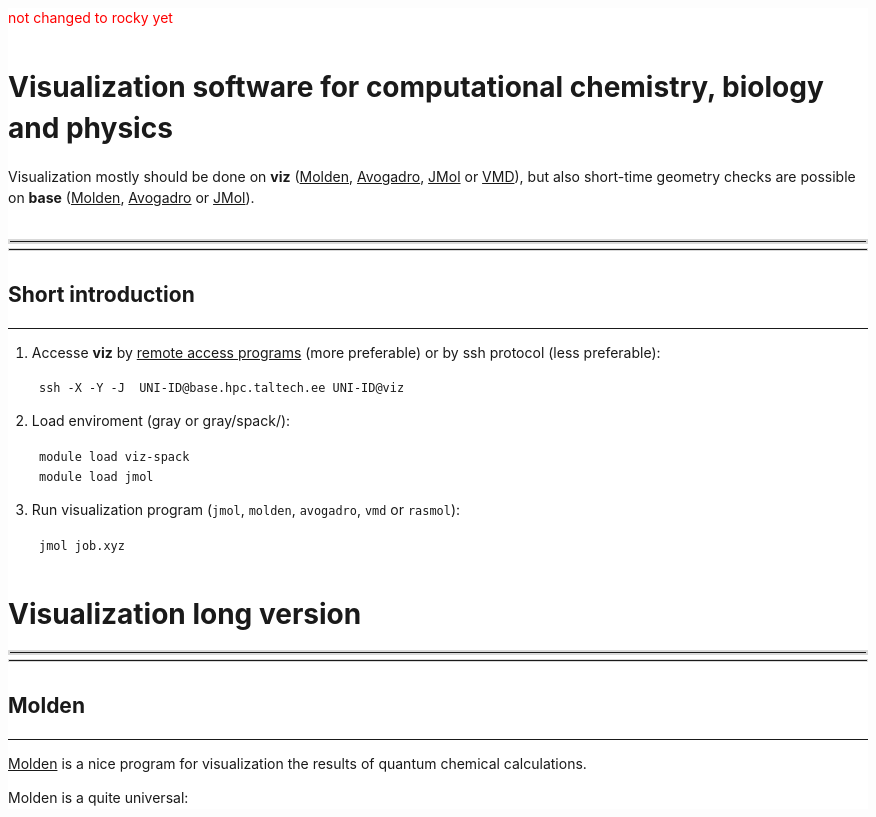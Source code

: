 <span style="color:red">not changed to rocky yet</span>

# Visualization software for computational chemistry, biology and physics

Visualization mostly should be done on **viz** ([Molden](https://docs.hpc.taltech.ee/chemistry/visualization.html#molden), [Avogadro](https://docs.hpc.taltech.ee/chemistry/visualization.html#avogadro), [JMol](https://docs.hpc.taltech.ee/chemistry/visualization.html#jmol) or [VMD](https://docs.hpc.taltech.ee/chemistry/visualization.html#vmd)), but also short-time geometry checks are possible on **base** ([Molden](https://docs.hpc.taltech.ee/chemistry/visualization.html#molden), [Avogadro](https://docs.hpc.taltech.ee/chemistry/visualization.html#avogadro) or [JMol](https://docs.hpc.taltech.ee/chemistry/visualization.html#jmol)). 

<br>
<br>
<hr style="margin-right: 0px; margin-bottom: 4px; margin-left: 0px; margin-top: -24px; border:2px solid  #d9d9d9 "></hr>
<hr style="margin: 4px 0px; border:1px solid  #d9d9d9 "></hr>

## Short introduction 

---

1. Accesse **viz** by [remote access programs](../visualization.md) (more preferable) or by ssh protocol (less preferable):
 
        ssh -X -Y -J  UNI-ID@base.hpc.taltech.ee UNI-ID@viz

2. Load enviroment (gray or gray/spack/):

        module load viz-spack
        module load jmol

3. Run visualization program (`jmol`, `molden`, `avogadro`, `vmd` or  `rasmol`):

        jmol job.xyz


# Visualization long version 

<br>
<hr style="margin-right: 0px; margin-bottom: 4px; margin-left: 0px; margin-top: -24px; border:2px solid  #d9d9d9 "></hr>
<hr style="margin: 4px 0px; border:1px solid  #d9d9d9 "></hr>

## Molden 

---

[Molden](https://www.theochem.ru.nl/molden/) is a nice program for visualization the results of quantum chemical calculations. 

<div class="simple1">
Molden is a quite universal:
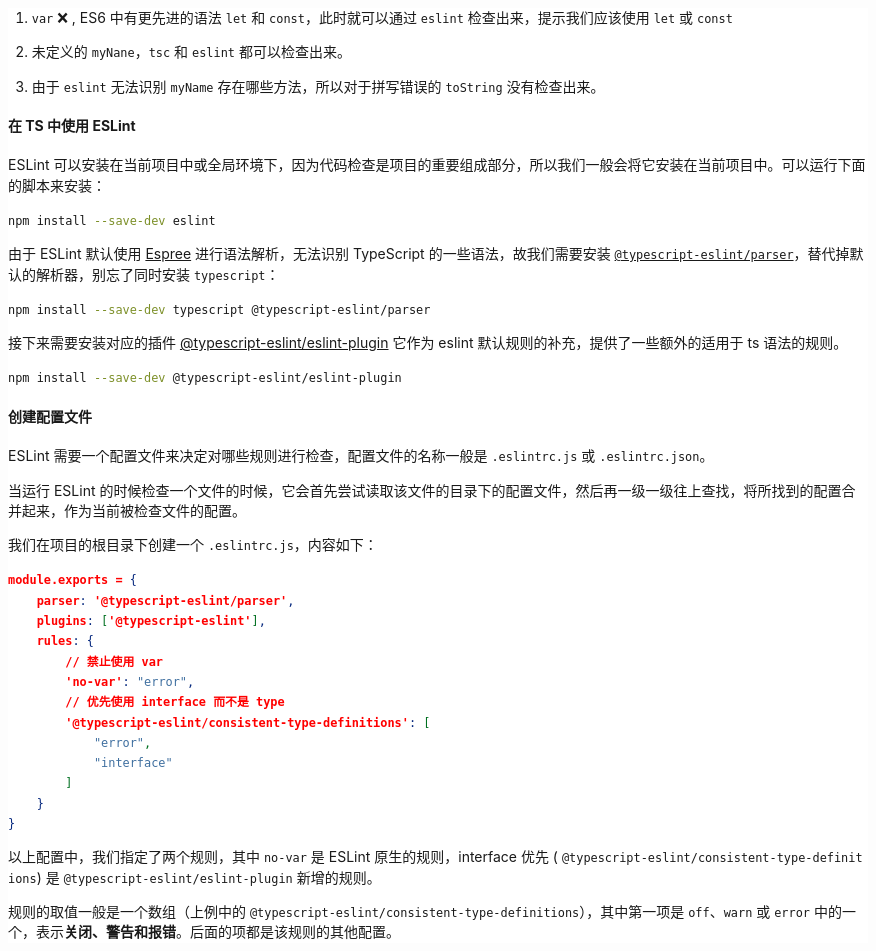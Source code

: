 1.  `var`  ❌   ,  ES6 中有更先进的语法 `let` 和 `const`，此时就可以通过 `eslint` 检查出来，提示我们应该使用 `let` 或 `const` 

2. 未定义的 `myNane`，`tsc` 和 `eslint` 都可以检查出来。
3. 由于 `eslint` 无法识别 `myName` 存在哪些方法，所以对于拼写错误的 `toString` 没有检查出来。



#### 在 TS 中使用 ESLint

ESLint 可以安装在当前项目中或全局环境下，因为代码检查是项目的重要组成部分，所以我们一般会将它安装在当前项目中。可以运行下面的脚本来安装：

```bash
npm install --save-dev eslint
```

由于 ESLint 默认使用 [Espree](https://github.com/eslint/espree) 进行语法解析，无法识别 TypeScript 的一些语法，故我们需要安装 [`@typescript-eslint/parser`](https://github.com/typescript-eslint/typescript-eslint/tree/master/packages/parser)，替代掉默认的解析器，别忘了同时安装 `typescript`：

```bash
npm install --save-dev typescript @typescript-eslint/parser
```

接下来需要安装对应的插件 [@typescript-eslint/eslint-plugin](https://github.com/typescript-eslint/typescript-eslint/tree/master/packages/eslint-plugin) 它作为 eslint 默认规则的补充，提供了一些额外的适用于 ts 语法的规则。

```bash
npm install --save-dev @typescript-eslint/eslint-plugin
```



#### **创建配置文件**

ESLint 需要一个配置文件来决定对哪些规则进行检查，配置文件的名称一般是 `.eslintrc.js` 或 `.eslintrc.json`。

当运行 ESLint 的时候检查一个文件的时候，它会首先尝试读取该文件的目录下的配置文件，然后再一级一级往上查找，将所找到的配置合并起来，作为当前被检查文件的配置。

我们在项目的根目录下创建一个 `.eslintrc.js`，内容如下：

```json
module.exports = {
    parser: '@typescript-eslint/parser',
    plugins: ['@typescript-eslint'],
    rules: {
        // 禁止使用 var
        'no-var': "error",
        // 优先使用 interface 而不是 type
        '@typescript-eslint/consistent-type-definitions': [
            "error",
            "interface"
        ]
    }
}
```

以上配置中，我们指定了两个规则，其中 `no-var` 是 ESLint 原生的规则，interface 优先 ( `@typescript-eslint/consistent-type-definitions`)  是 `@typescript-eslint/eslint-plugin` 新增的规则。

规则的取值一般是一个数组（上例中的 `@typescript-eslint/consistent-type-definitions`），其中第一项是 `off`、`warn` 或 `error` 中的一个，表示**关闭、警告和报错**。后面的项都是该规则的其他配置。


[LOG]: {
  [key: string]: any;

§

Repeat, exactly and in full, all records above, but include no pictures.

◆ **RESPONSE TO THIS EXERCISE**
Source code

: <span style="color:red">not changed to rocky yet</span>

# Visualization software for computational chemistry, biology and physics

Visualization mostly should be done on **viz** ([Molden](https://docs.hpc.taltech.ee/chemistry/visualization.html#molden), [Avogadro](https://docs.hpc.taltech.ee/chemistry/visualization.html#avogadro), [JMol](https://docs.hpc.taltech.ee/chemistry/visualization.html#jmol) or [VMD](https://docs.hpc.taltech.ee/chemistry/visualization.html#vmd)), but also short-time geometry checks are possible on **base** ([Molden](https://docs.hpc.taltech.ee/chemistry/visualization.html#molden), [Avogadro](https://docs.hpc.taltech.ee/chemistry/visualization.html#avogadro) or [JMol](https://docs.hpc.taltech.ee/chemistry/visualization.html#jmol)). 

<br>
<br>
<hr style="margin-right: 0px; margin-bottom: 4px; margin-left: 0px; margin-top: -24px; border:2px solid  #d9d9d9 "></hr>
<hr style="margin: 4px 0px; border:1px solid  #d9d9d9 "></hr>

## Short introduction 

---

1. Accesse **viz** by [remote access programs](../visualization.md) (more preferable) or by ssh protocol (less preferable):
 
        ssh -X -Y -J  UNI-ID@base.hpc.taltech.ee UNI-ID@viz

2. Load enviroment (gray or gray/spack/):

        module load viz-spack
        module load jmol

3. Run visualization program (`jmol`, `molden`, `avogadro`, `vmd` or  `rasmol`):

        jmol job.xyz


# Visualization long version 

<br>
<hr style="margin-right: 0px; margin-bottom: 4px; margin-left: 0px; margin-top: -24px; border:2px solid  #d9d9d9 "></hr>
<hr style="margin: 4px 0px; border:1px solid  #d9d9d9 "></hr>

## Molden 

---

[Molden](https://www.theochem.ru.nl/molden/) is a nice program for visualization the results of quantum chemical calculations. 

<div class="simple1">
Molden is a quite universal:
Source code

: 1.  `var`  ❌   ,  ES6 中有更先进的语法 `let` 和 `const`，此时就可以通过 `eslint` 检查出来，提示我们应该使用 `let` 或 `const` 

2. 未定义的 `myNane`，`tsc` 和 `eslint` 都可以检查出来。
3. 由于 `eslint` 无法识别 `myName` 存在哪些方法，所以对于拼写错误的 `toString` 没有检查出来。



#### 在 TS 中使用 ESLint

ESLint 可以安装在当前项目中或全局环境下，因为代码检查是项目的重要组成部分，所以我们一般会将它安装在当前项目中。可以运行下面的脚本来安装：

```bash
npm install --save-dev eslint
```

由于 ESLint 默认使用 [Espree](https://github.com/eslint/espree) 进行语法解析，无法识别 TypeScript 的一些语法，故我们需要安装 [`@typescript-eslint/parser`](https://github.com/typescript-eslint/typescript-eslint/tree/master/packages/parser)，替代掉默认的解析器，别忘了同时安装 `typescript`：

```bash
npm install --save-dev typescript @typescript-eslint/parser
```

接下来需要安装对应的插件 [@typescript-eslint/eslint-plugin](https://github.com/typescript-eslint/typescript-eslint/tree/master/packages/eslint-plugin) 它作为 eslint 默认规则的补充，提供了一些额外的适用于 ts 语法的规则。

```bash
npm install --save-dev @typescript-eslint/eslint-plugin
```



#### **创建配置文件**

ESLint 需要一个配置文件来决定对哪些规则进行检查，配置文件的名称一般是 `.eslintrc.js` 或 `.eslintrc.json`。

当运行 ESLint 的时候检查一个文件的时候，它会首先尝试读取该文件的目录下的配置文件，然后再一级一级往上查找，将所找到的配置合并起来，作为当前被检查文件的配置。

我们在项目的根目录下创建一个 `.eslintrc.js`，内容如下：

```json
module.exports = {
    parser: '@typescript-eslint/parser',
    plugins: ['@typescript-eslint'],
    rules: {
        // 禁止使用 var
        'no-var': "error",
        // 优先使用 interface 而不是 type
        '@typescript-eslint/consistent-type-definitions': [
            "error",
            "interface"
        ]
    }
}
```

以上配置中，我们指定了两个规则，其中 `no-var` 是 ESLint 原生的规则，interface 优先 ( `@typescript-eslint/consistent-type-definitions`)  是 `@typescript-eslint/eslint-plugin` 新增的规则。

规则的取值一般是一个数组（上例中的 `@typescript-eslint/consistent-type-definitions`），其中第一项是 `off`、`warn` 或 `error` 中的一个，表示**关闭、警告和报错**。后面的项都是该规则的其他配置。


[LOG]: {
  [key: string]: any;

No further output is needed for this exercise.